Bild: Teammanager Oliver Roggisch, Bundestrainer Dagur Sigurdsson und Torwart C…
Berlin taz | Der Bundestrainer will über das Thema gar nicht mehr sprechen.
„Ich habe keine Zeit zu jammern oder nach Ausreden zu suchen“, sagt Dagur
Sigurdsson. Stattdessen hat er versucht, eine Mannschaft zusammenzustellen,
die bei der am Freitag beginnenden Handball-EM in Polen auch ohne Uwe
Gensheimer, Patrick Groetzki, Patrick Wiencek und Paul Drux konkurrenzfähig
sein kann.
Ein einfacher Job war das nicht. Normalerweise sind Gensheimer, Groetzki,
Wiencek und Drux spielbestimmende Figuren im Kreis der deutschen
Handball-Nationalmannschaft. Derzeit aber sind sie verletzt oder
rekonvaleszent. Sigurdsson muss bei der EM in Polen auf vier Akteure
verzichten, die bei der WM in Katar vor einem Jahr noch zur Stammsieben
gehörten. Der Isländer sagt fatalistisch: „Wir können es ja sowieso nicht
ändern.“
Diese Feststellung gilt im Speziellen, also für die EM in Polen, ebenso wie
im Allgemeinen. Denn dass die deutsche Nationalmannschaft bei
Großereignissen auf einen Teil ihres eigentlichen Stammpersonals verzichten
muss, ist fast schon Tradition. „Das zieht sich wie ein roter Faden“, sagt
denn auch Martin Heuberger, bis vor anderthalb Jahren Sigurdssons Vorgänger
im Bundestraineramt. „In den letzten Jahren ist es sogar noch schlimmer
geworden“, stellt er fest. „Die Topspieler kämpfen mit immer größeren
Belastungen.“
Damit sind allgemein jene gemeint, die bei den Topklubs in der Bundesliga
tragende Rollen spielen und somit auch in Champions League oder zumindest
Europa League aufs Parkett gehen. Nicht zufällig spielen Gensheimer und
Groetzki bei den Rhein-Neckar Löwen, Wiencek beim THW Kiel sowie Drux bei
den Füchsen Berlin. Auf über 80 Spiele pro Jahr kann kommen, wer auf allen
vier Hochzeiten tanzt, also Bundesliga, DHB-Pokal, Champions League sowie
Nationalmannschaft, macht rund alle vier Tage eine Partie – ohne Pause.
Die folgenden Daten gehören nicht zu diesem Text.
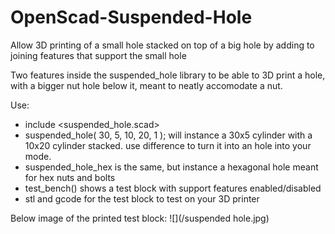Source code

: # OpenScad-Suspended-Hole
Allow 3D printing of a small hole stacked on top of a big hole by adding to joining features that support the small hole

Two features inside the suspended_hole library to be able to 3D print a hole, with a bigger nut hole below it, meant to neatly accomodate a nut.

Use:
- include <suspended_hole.scad>
- suspended_hole( 30, 5, 10, 20, 1 ); will instance a 30x5 cylinder with a 10x20 cylinder stacked. use difference to turn it into an hole into your mode.
- suspended_hole_hex is the same, but instance a hexagonal hole meant for hex nuts and bolts
- test_bench() shows a test block with support features enabled/disabled
- stl and gcode for the test block to test on your 3D printer

Below image of the printed test block:
![](/suspended hole.jpg)
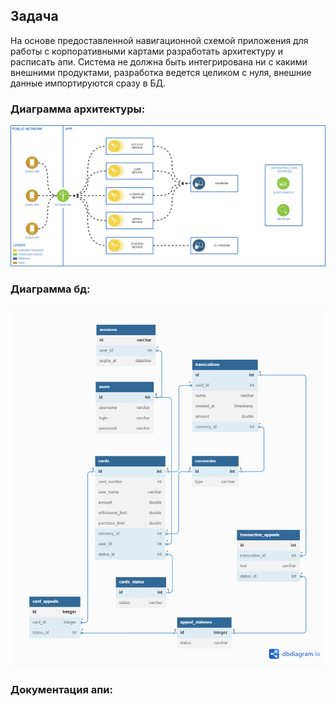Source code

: ## Задача
На основе предоставленной навигационной схемой приложения для работы с корпоративными картами разработать архитектуру и расписать апи.
Система не должна быть интегрирована ни с какими внешними продуктами, разработка ведется целиком с нуля, внешние данные импортируются сразу в БД.

### Диаграмма архитектуры:
![arch](https://github.com/ClausStolz/Architecture-Test/blob/main/img/architecture.png)
### Диаграмма бд:
![db](https://github.com/ClausStolz/Architecture-Test/blob/main/img/database.png)
### Документация апи:
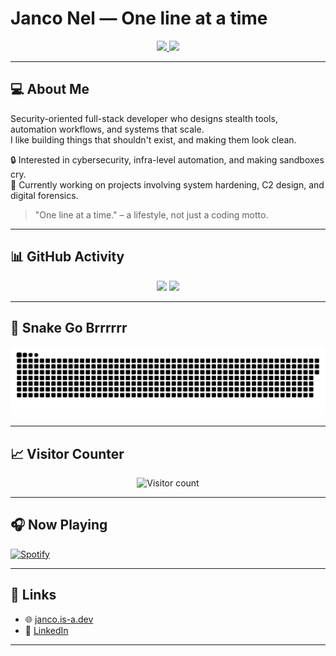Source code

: # Janco Nel — One line at a time

<p align="center">
  <a href="https://janco.is-a.dev">
    <img height="200" src="https://my-stats-43gk.vercel.app/api?username=JancoNel&show_icons=true&theme=radical&hide=contribs,issues&show=discussions_answered&rank_icon=github&include_all_commits=true&card_width=150" />
  </a>
  <a href="https://janco.is-a.dev">
    <img height="200" src="https://my-stats-43gk.vercel.app/api/top-langs/?username=JancoNel&hide=html,scss,css,cmake&langs_count=8&layout=compact&theme=radical&card_width=150" />
  </a>
</p>

---

## 💻 About Me

Security-oriented full-stack developer who designs stealth tools, automation workflows, and systems that scale.  
I like building things that shouldn't exist, and making them look clean.

🔒 Interested in cybersecurity, infra-level automation, and making sandboxes cry.  
🎯 Currently working on projects involving system hardening, C2 design, and digital forensics.

> "One line at a time." – a lifestyle, not just a coding motto.

---

## 📊 GitHub Activity

<div align="center">
  <img height="202" src="https://github-readme-streak-stats-git-main-davids-projects-ad77adcc.vercel.app/?user=JancoNel&theme=radical" />
  <img height="97" src="https://github-profile-trophy.vercel.app/?username=JancoNel&theme=radical&no-frame=true&title=Stars,Followers,Commits&column=-1" />
</div>

---

## 🐍 Snake Go Brrrrrr

<p align="center">
  <img src="contributions.svg" alt="Snake animation">
</p>

---

## 📈 Visitor Counter

<p align="center">
  <img src="https://profile-counter.glitch.me/_JancoNel/count.svg" alt="Visitor count" />
</p>

---

## 🎧 Now Playing

[![Spotify](https://novatorem-black-omega.vercel.app/api/spotify)](https://open.spotify.com/user/31nncagvjsr6eno224tn3j7zfgzm)

---

## 🔗 Links

- 🌐 [janco.is-a.dev](https://janco.is-a.dev)
- 💼 [LinkedIn](https://www.linkedin.com/in/jacobus-nel/)

---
„Die Grenze ist erreicht“, sagt denn auch Frank Bohmann, der
Geschäftsführer der Handball-Bundesliga (HBL). „Wir müssen auf ein
vernünftiges Maß zurückkommen“, fordert auch Ex-bundestrainer Heuberger.
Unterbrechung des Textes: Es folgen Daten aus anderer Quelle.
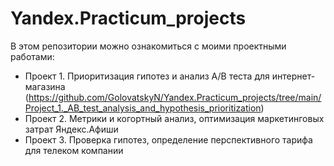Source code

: # Yandex.Practicum_projects
В этом репозитории можно ознакомиться с моими проектными работами:
- Проект 1. Приоритизация гипотез и анализ A/B теста для интернет-магазина (https://github.com/GolovatskyN/Yandex.Practicum_projects/tree/main/Project_1._AB_test_analysis_and_hypothesis_prioritization)
- Проект 2. Метрики и когортный анализ, оптимизация маркетинговых затрат Яндекс.Афиши
- Проект 3. Проверка гипотез, определение перспективного тарифа для телеком компании
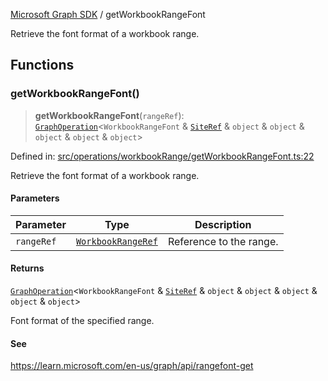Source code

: [Microsoft Graph SDK](README.md) / getWorkbookRangeFont

Retrieve the font format of a workbook range.

## Functions

### getWorkbookRangeFont()

> **getWorkbookRangeFont**(`rangeRef`): [`GraphOperation`](GraphOperation.md#graphoperation)\<`WorkbookRangeFont` & [`SiteRef`](SiteRef.md#siteref) & `object` & `object` & `object` & `object` & `object`\>

Defined in: [src/operations/workbookRange/getWorkbookRangeFont.ts:22](https://github.com/Future-Secure-AI/microsoft-graph/blob/main/src/operations/workbookRange/getWorkbookRangeFont.ts#L22)

Retrieve the font format of a workbook range.

#### Parameters

| Parameter | Type | Description |
| ------ | ------ | ------ |
| `rangeRef` | [`WorkbookRangeRef`](WorkbookRangeRef.md#workbookrangeref) | Reference to the range. |

#### Returns

[`GraphOperation`](GraphOperation.md#graphoperation)\<`WorkbookRangeFont` & [`SiteRef`](SiteRef.md#siteref) & `object` & `object` & `object` & `object` & `object`\>

Font format of the specified range.

#### See

https://learn.microsoft.com/en-us/graph/api/rangefont-get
Oliver Roggisch, in Personalunion Teammanager der deutschen
Nationalmannschaft und der Rhein-Neckar Löwen, weiß sogar wie, zumindest
theoretisch: „Man muss sich zusammensetzen. Wenn jeder ein Stückchen von
seinem Kuchen abgibt, wird es auch eine Lösung geben.“
## Die Situation ist ziemlich festgefahren
In der Praxis freilich ist es so, dass keiner etwas abgeben will, kein
Stückchen. Dabei lässt Roggisch keinen Zweifel daran, dass auch er die
Champions League mittlerweile für „viel zu aufgeblasen“ hält. Waren es vor
ein paar Jahren noch knapp zehn Spiele bis in Finale, sind es heute unter
Umständen mehr als das doppelte. Eine Reduzierung ist freilich nicht in
Sicht. Ausländische Topklubs wie Barcelona, Paris oder Veszprem würden die
Königsklasse lieber weiter ausdehnen als einschrumpfen, nicht zuletzt weil
ihre nationale Ligen kleiner und die qualitative Dichte geringer ist.
Roggisch stellt fest: „Es ist für einen Bundesligaverein schwer, an dieser
Stellschraube zu drehen.“
An der Stellschraube Bundesliga will wiederum Frank Bohmann nicht drehen.
Zum einen sieht der HBL-Geschäftsführer das Problem Überbelastung nicht als
eines der ganzen Liga, sondern nur von deren Spitze. Zum anderen stellt er
über den großen Rest fest: „Die kleineren Bundesligavereine brauchen die 17
Heimspiele pro Saison, um sich refinanzieren zu können.“ Eine immer wieder
diskutierte Reduzierung auf 16 Klubs verbiete sich schon deshalb.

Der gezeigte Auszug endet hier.